Member of the Illinois Senate from the Madisson County district
- In office 1846 – 1858

Member of the Illinois House of Representatives from the Madisson County district
- In office 1840 – 1842

Personal details
- Born: August 22, 1809 New York City, New York
- Died: January 7, 1885 (aged 75) Edwardsville, Illinois
- Party: Whig; Know Nothing; Republican;
- Profession: Attorney

= Joseph Gillespie =

American politician

Joseph Gillespie (August 22, 1809 – January 7, 1885) was an American politician from New York. Moving with his family to Illinois at a young age, Gillespie fought in the Black Hawk War before studying law at Transylvania University. Upon graduation, he was elected to a two-year term in the Illinois House of Representatives, where he once jumped out of a window with Abraham Lincoln to stop a quorum. He was elected to the Illinois Senate in 1846, serving for twelve years.
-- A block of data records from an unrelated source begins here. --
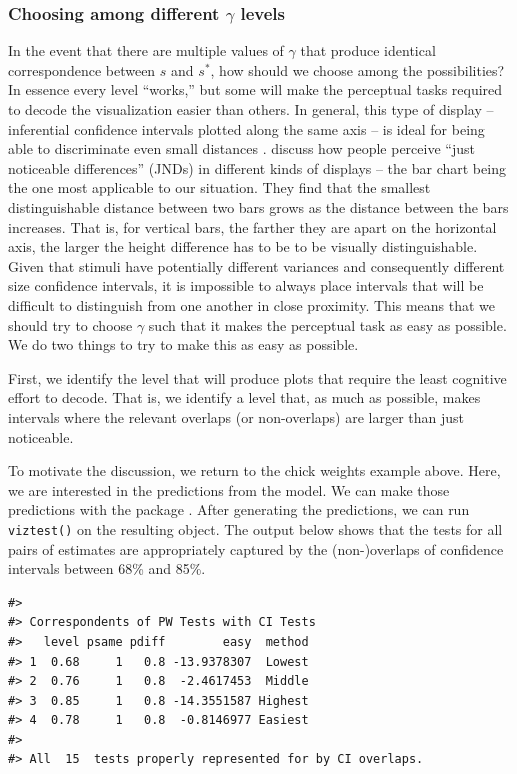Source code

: \subsubsection{\texorpdfstring{Choosing among different \(\gamma\) levels}{Choosing among different \textbackslash gamma levels}}\label{choosing-among-different-gamma-levels}

In the event that there are multiple values of \(\gamma\) that produce identical correspondence between \(s\) and \(s^{*}\), how should we choose among the possibilities? In essence every level ``works,'' but some will make the perceptual tasks required to decode the visualization easier than others. In general, this type of display -- inferential confidence intervals plotted along the same axis -- is ideal for being able to discriminate even small distances \citep{cleveland84}. \citet{Lu2022} discuss how people perceive ``just noticeable differences'' (JNDs) in different kinds of displays -- the bar chart being the one most applicable to our situation. They find that the smallest distinguishable distance between two bars grows as the distance between the bars increases. That is, for vertical bars, the farther they are apart on the horizontal axis, the larger the height difference has to be to be visually distinguishable. Given that stimuli have potentially different variances and consequently different size confidence intervals, it is impossible to always place intervals that will be difficult to distinguish from one another in close proximity. This means that we should try to choose \(\gamma\) such that it makes the perceptual task as easy as possible. We do two things to try to make this as easy as possible.

First, we identify the level that will produce plots that require the least cognitive effort to decode. That is, we identify a level that, as much as possible, makes intervals where the relevant overlaps (or non-overlaps) are larger than just noticeable.

To motivate the discussion, we return to the chick weights example above. Here, we are interested in the predictions from the model. We can make those predictions with the  package \citep{marginaleffects}. After generating the predictions, we can run \texttt{viztest()} on the resulting object. The output below shows that the tests for all pairs of estimates are appropriately captured by the (non-)overlaps of confidence intervals between 68\% and 85\%.

\begin{verbatim}
#> 
#> Correspondents of PW Tests with CI Tests
#>   level psame pdiff        easy  method
#> 1  0.68     1   0.8 -13.9378307  Lowest
#> 2  0.76     1   0.8  -2.4617453  Middle
#> 3  0.85     1   0.8 -14.3551587 Highest
#> 4  0.78     1   0.8  -0.8146977 Easiest
#> 
#> All  15  tests properly represented for by CI overlaps.
\end{verbatim}

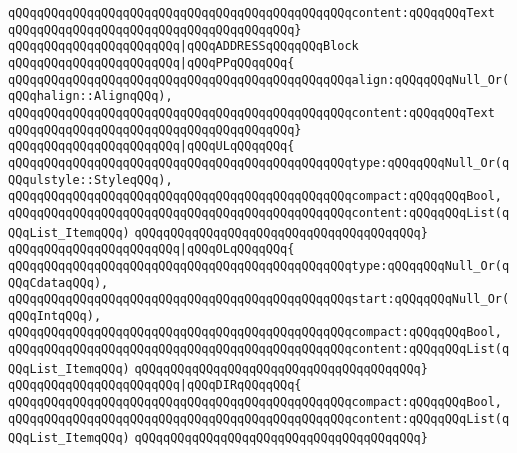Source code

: \verb|qQQqqQQqqQQqqQQqqQQqqQQqqQQqqQQqqQQqqQQqqQQqqQQqcontent:qQQqqQQqText|\newline
\verb|qQQqqQQqqQQqqQQqqQQqqQQqqQQqqQQqqQQqqQQq}|\newline
\verb|qQQqqQQqqQQqqQQqqQQqqQQq|\verb#|qQQqADDRESSqQQqqQQqBlock#\newline
\verb|qQQqqQQqqQQqqQQqqQQqqQQq|\verb#|qQQqPPqQQqqQQq{#\newline
\verb|qQQqqQQqqQQqqQQqqQQqqQQqqQQqqQQqqQQqqQQqqQQqqQQqalign:qQQqqQQqNull_Or(qQQqhalign::AlignqQQq),|\newline
\verb|qQQqqQQqqQQqqQQqqQQqqQQqqQQqqQQqqQQqqQQqqQQqqQQqcontent:qQQqqQQqText|\newline
\verb|qQQqqQQqqQQqqQQqqQQqqQQqqQQqqQQqqQQqqQQq}|\newline
\verb|qQQqqQQqqQQqqQQqqQQqqQQq|\verb#|qQQqULqQQqqQQq{#\newline
\verb|qQQqqQQqqQQqqQQqqQQqqQQqqQQqqQQqqQQqqQQqqQQqqQQqtype:qQQqqQQqNull_Or(qQQqulstyle::StyleqQQq),|\newline
\verb|qQQqqQQqqQQqqQQqqQQqqQQqqQQqqQQqqQQqqQQqqQQqqQQqcompact:qQQqqQQqBool,|\newline
\verb|qQQqqQQqqQQqqQQqqQQqqQQqqQQqqQQqqQQqqQQqqQQqqQQqcontent:qQQqqQQqList(qQQqList_ItemqQQq)|\newline
\verb|qQQqqQQqqQQqqQQqqQQqqQQqqQQqqQQqqQQqqQQq}|\newline
\verb|qQQqqQQqqQQqqQQqqQQqqQQq|\verb#|qQQqOLqQQqqQQq{#\newline
\verb|qQQqqQQqqQQqqQQqqQQqqQQqqQQqqQQqqQQqqQQqqQQqqQQqtype:qQQqqQQqNull_Or(qQQqCdataqQQq),|\newline
\verb|qQQqqQQqqQQqqQQqqQQqqQQqqQQqqQQqqQQqqQQqqQQqqQQqstart:qQQqqQQqNull_Or(qQQqIntqQQq),|\newline
\verb|qQQqqQQqqQQqqQQqqQQqqQQqqQQqqQQqqQQqqQQqqQQqqQQqcompact:qQQqqQQqBool,|\newline
\verb|qQQqqQQqqQQqqQQqqQQqqQQqqQQqqQQqqQQqqQQqqQQqqQQqcontent:qQQqqQQqList(qQQqList_ItemqQQq)|\newline
\verb|qQQqqQQqqQQqqQQqqQQqqQQqqQQqqQQqqQQqqQQq}|\newline
\verb|qQQqqQQqqQQqqQQqqQQqqQQq|\verb#|qQQqDIRqQQqqQQq{#\newline
\verb|qQQqqQQqqQQqqQQqqQQqqQQqqQQqqQQqqQQqqQQqqQQqqQQqcompact:qQQqqQQqBool,|\newline
\verb|qQQqqQQqqQQqqQQqqQQqqQQqqQQqqQQqqQQqqQQqqQQqqQQqcontent:qQQqqQQqList(qQQqList_ItemqQQq)|\newline
\verb|qQQqqQQqqQQqqQQqqQQqqQQqqQQqqQQqqQQqqQQq}|\newline
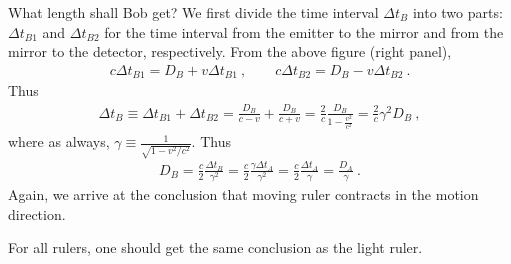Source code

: {{		\item What length shall Bob get? We first divide the time interval $\Delta t_B$ into two parts: $\Delta t_{B1}$ and $\Delta t_{B2}$ for the time interval from the emitter to the mirror and from the mirror to the detector, respectively. From the above figure (right panel),
		\begin{align}
		\label{eq:bobx}
		c\Delta t_{B1} = D_B + v \Delta t_{B1}~, \qquad
		c\Delta t_{B2} = D_B - v \Delta t_{B2}~.
		\end{align}
		Thus
		\begin{align}
		\label{eq:bobt}
		\Delta t_B \equiv \Delta t_{B1} + \Delta t_{B2} = \frac{D_B}{c-v} + \frac{D_B}{c+v} = \frac{2}{c} \frac{D_B}{1-\frac{v^2}{c^2} }
		= \frac{2}{c} \gamma^2 D_B~,
		\end{align}
		where as always, $\gamma\equiv \frac{1}{\sqrt{1-v^2/c^2}} $. Thus
		\begin{align}
		\label{eq:bobalice}
		D_B = \frac{c}{2} \frac{\Delta t_B}{\gamma^2} = \frac{c}{2} \frac{\gamma \Delta t_A}{\gamma^2} 
		= \frac{c}{2} \frac{\Delta t_A}{\gamma} = \frac{D_A}{\gamma}~.    
		\end{align}
		Again, we arrive at the conclusion that moving ruler contracts in the motion direction.

		\item For all rulers, one should get the same conclusion as the light ruler.
	}	
}

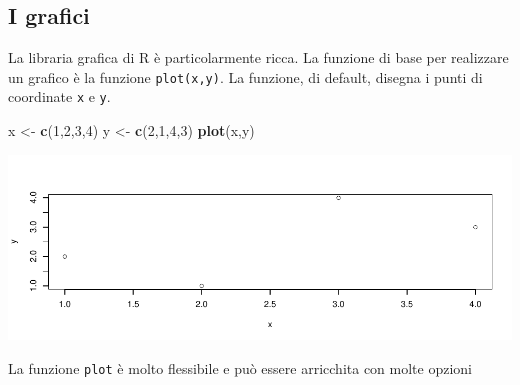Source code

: \documentclass[
  11pt,
]{book}
\newenvironment{Shaded}{\begin{snugshade}}{\end{snugshade}}
\newcommand{\DecValTok}[1]{\textcolor[rgb]{0.00,0.00,0.81}{#1}}
\newcommand{\FunctionTok}[1]{\textcolor[rgb]{0.13,0.29,0.53}{\textbf{#1}}}
\newcommand{\NormalTok}[1]{#1}
\newcommand{\OtherTok}[1]{\textcolor[rgb]{0.56,0.35,0.01}{#1}}
\theoremstyle{mytheoremstyle}
\theoremstyle{mydefstyle}
\begin{document}
\subsection{I grafici}\label{i-grafici}

La libraria grafica di R è particolarmente ricca. La funzione di base per
realizzare un grafico è la funzione \texttt{plot(x,y)}. La funzione, di default, disegna
i punti di coordinate \texttt{x} e \texttt{y}.

\begin{Shaded}
\begin{Highlighting}[]
\NormalTok{x }\OtherTok{\textless{}{-}} \FunctionTok{c}\NormalTok{(}\DecValTok{1}\NormalTok{,}\DecValTok{2}\NormalTok{,}\DecValTok{3}\NormalTok{,}\DecValTok{4}\NormalTok{)}
\NormalTok{y }\OtherTok{\textless{}{-}} \FunctionTok{c}\NormalTok{(}\DecValTok{2}\NormalTok{,}\DecValTok{1}\NormalTok{,}\DecValTok{4}\NormalTok{,}\DecValTok{3}\NormalTok{)}
\FunctionTok{plot}\NormalTok{(x,y)}
\end{Highlighting}
\end{Shaded}

\begin{center}\includegraphics{Appunti_di_Statistica_2025_files/figure-latex/24-Libro-24,-1} \end{center}

La funzione \texttt{plot} è molto flessibile e può essere arricchita con molte opzioni
\end{document}
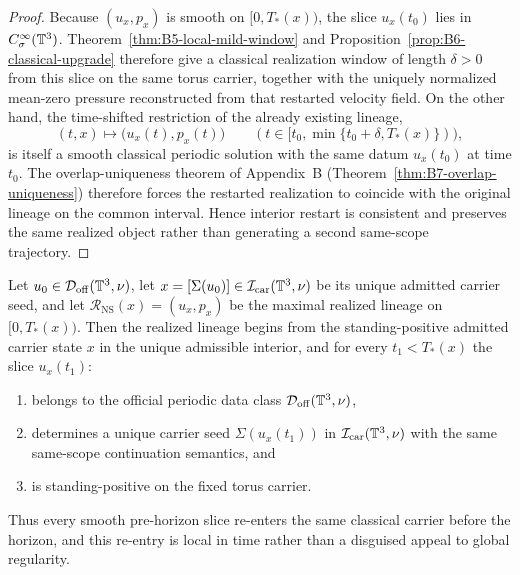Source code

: \begin{proof}
Because $(u_x,p_x)$ is smooth on $[0,T_*(x))$, the slice $u_x(t_0)$ lies in $C^\infty_\sigma(\T^3)$. Theorem~\ref{thm:B5-local-mild-window} and Proposition~\ref{prop:B6-classical-upgrade} therefore give a classical realization window of length $\delta>0$ from this slice on the same torus carrier, together with the uniquely normalized mean-zero pressure reconstructed from that restarted velocity field. On the other hand, the time-shifted restriction of the already existing lineage,
\[
(t,x)\mapsto \bigl(u_x(t),p_x(t)\bigr)\qquad (t\in[t_0,\min\{t_0+\delta,T_*(x)\})),
\]
is itself a smooth classical periodic solution with the same datum $u_x(t_0)$ at time $t_0$. The overlap-uniqueness theorem of Appendix~B (Theorem~\ref{thm:B7-overlap-uniqueness}) therefore forces the restarted realization to coincide with the original lineage on the common interval. Hence interior restart is consistent and preserves the same realized object rather than generating a second same-scope trajectory.
\end{proof}

\begin{manualcorollary}
\label{cor:pre-horizon-slice-reentry}\label{lem:propagation-standing-positive-slices}
Let $u_0\in\mathcal D_{\mathrm{off}}(\T^3,\nu)$, let $x=[\Sigma(u_0)]\in\mathcal I_{\mathrm{car}}(\T^3,\nu)$ be its unique admitted carrier seed, and let $\mathcal R_{\mathrm{NS}}(x)=(u_x,p_x)$ be the maximal realized lineage on $[0,T_*(x))$. Then the realized lineage begins from the standing-positive admitted carrier state $x$ in the unique admissible interior, and for every $t_1<T_*(x)$ the slice $u_x(t_1)$:
\begin{enumerate}[label=(\roman*), leftmargin=2.2em]
\item belongs to the official periodic data class $\mathcal D_{\mathrm{off}}(\T^3,\nu)$,
\item determines a unique carrier seed $\Sigma(u_x(t_1))$ in $\mathcal I_{\mathrm{car}}(\T^3,\nu)$ with the same same-scope continuation semantics, and
\item is standing-positive on the fixed torus carrier.
\end{enumerate}
Thus every smooth pre-horizon slice re-enters the same classical carrier before the horizon, and this re-entry is local in time rather than a disguised appeal to global regularity.
\end{manualcorollary}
He was a founder of the Illinois Republican Party and served on the Illinois circuit courts for twelve years.

==Biography==
Joseph Gillespie was born on August 22, 1809, in New York City. In 1819, his father moved the family near Edwardsville, Illinois. Because there were few schools in the area, Gillespie was educated at home by his mother. Gillespie left with his brother for the lead rush of Galena, Illinois, on February 22, 1827. After little success, he returned to Edwardsville in 1829 and worked on his father's farm. However, he was determined to practice law as a profession and moved to Wood River to study under Cyrus Edwards, the brother of Ninian Edwards a founding political figure of the state of Illinois.

After two years of study, the Black Hawk War broke out. Gillespie enlisted under Gen. Samuel Whiteside's mounted regiment. Following the end of the war in September 1832, Gillespie studied law at Transylvania University. When he returned to Illinois, he was soon elected Probate Judge of Madison County. In 1840, he was elected to the Illinois House of Representatives as a Whig. In 1839, the Whig representatives learned of an attempt by House Democrats to suspend the Whig-controlled state banks. The Whigs were a minority in the House, but Democrats needed more than two Whigs to be present to take a legal quorum. Democrats managed to bring enough members to take the quorum and locked the doors to keep the Whigs in session. To escape the quorum, Gillespie, Abraham Lincoln, and at least one other Whig jumped out of a first-floor window. Their efforts, however, were in vain.

After a two-year term, Gillespie returned to Edwardsville to practice law. In 1846, he was elected to the Illinois Senate, serving three four-year terms. In 1850, Gillespie worked with two other senators to force the Illinois Central Railroad to pay 7% of its gross earnings to the state. He advocated for the connection of Alton, Illinois, which was in his district, to a new railroad; the line became known as the Terre Haute & Alton before it was merged into the Cleveland, Cincinnati, Chicago and St. Louis Railway. Gillespie then became the railway company's lawyer and was frequently consulted by other lines.

After his final Senate term expired, he returned to his law practice, partnering with his nephew David Gillespie. In 1856, Gillespie was selected as one of the ten delegates to the Bloomington Convention, the founding of the Illinois Republican Party. He oversaw the next state Republican convention in 1860. Gillespie was elected to the Illinois circuit courts in 1861, serving until his retirement in 1873. He worked with other judges to create the Illinois Appellate Court.

Gillespie married Mary E. Smith in June, 1845. They had three surviving children: one daughter and two sons. He died at his home in Edwardsville on January 7, 1885.

Joseph Gillespie is the namesake of Gillespie, Illinois.